• YOUR GOAL
In the listing below, locate the lines that hold the string "stable". Copy those lines.

[Opening LISTED RECORDS section]

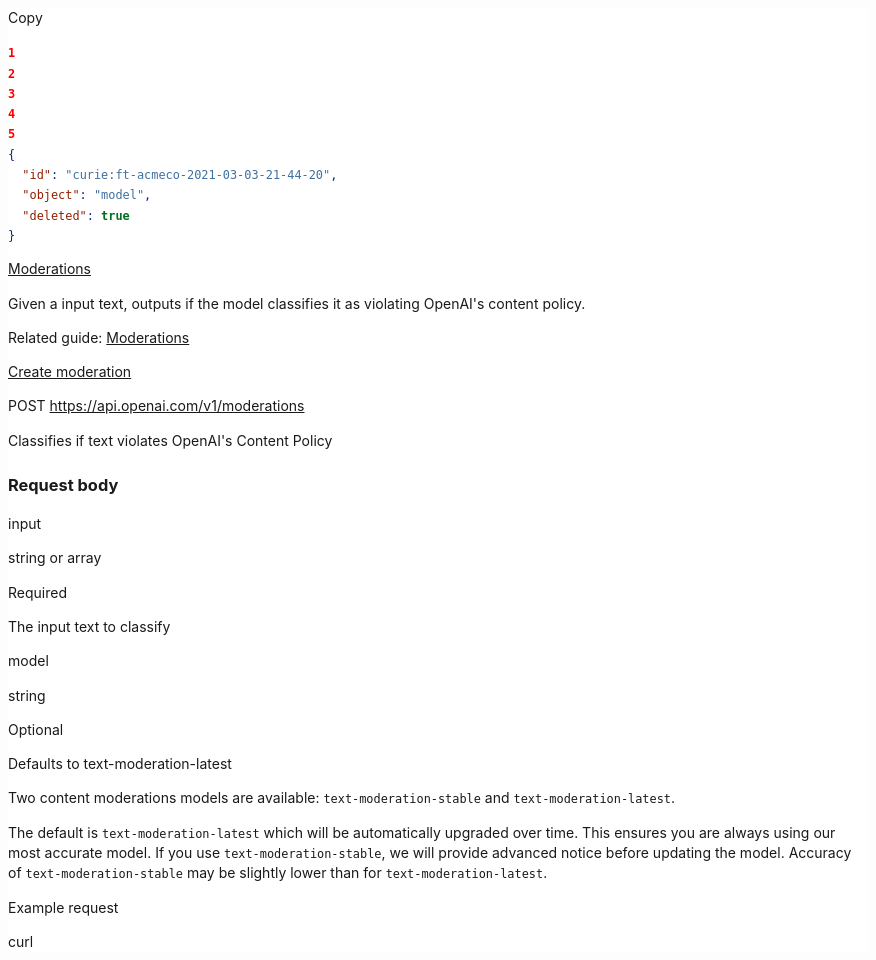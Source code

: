 Copy‍

```json
1
2
3
4
5
{
  "id": "curie:ft-acmeco-2021-03-03-21-44-20",
  "object": "model",
  "deleted": true
}
```

[Moderations](https://platform.openai.com/docs/api-reference/moderations)

Given a input text, outputs if the model classifies it as violating OpenAI's content policy.

Related guide: [Moderations](https://platform.openai.com/docs/guides/moderation)

[Create moderation](https://platform.openai.com/docs/api-reference/moderations/create)

POST https://api.openai.com/v1/moderations

Classifies if text violates OpenAI's Content Policy

### Request body



input

string or array

Required

The input text to classify



model

string

Optional

Defaults to text-moderation-latest

Two content moderations models are available: `text-moderation-stable` and `text-moderation-latest`.

The default is `text-moderation-latest` which will be automatically upgraded over time. This ensures you are always using our most accurate model. If you use `text-moderation-stable`, we will provide advanced notice before updating the model. Accuracy of `text-moderation-stable` may be slightly lower than for `text-moderation-latest`.

Example request

curl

[Closing LISTED RECORDS section]

• EXERCISE RESULT
Two content moderations models are available: `text-moderation-stable` and `text-moderation-latest`.
The default is `text-moderation-latest` which will be automatically upgraded over time. This ensures you are always using our most accurate model. If you use `text-moderation-stable`, we will provide advanced notice before updating the model. Accuracy of `text-moderation-stable` may be slightly lower than for `text-moderation-latest`.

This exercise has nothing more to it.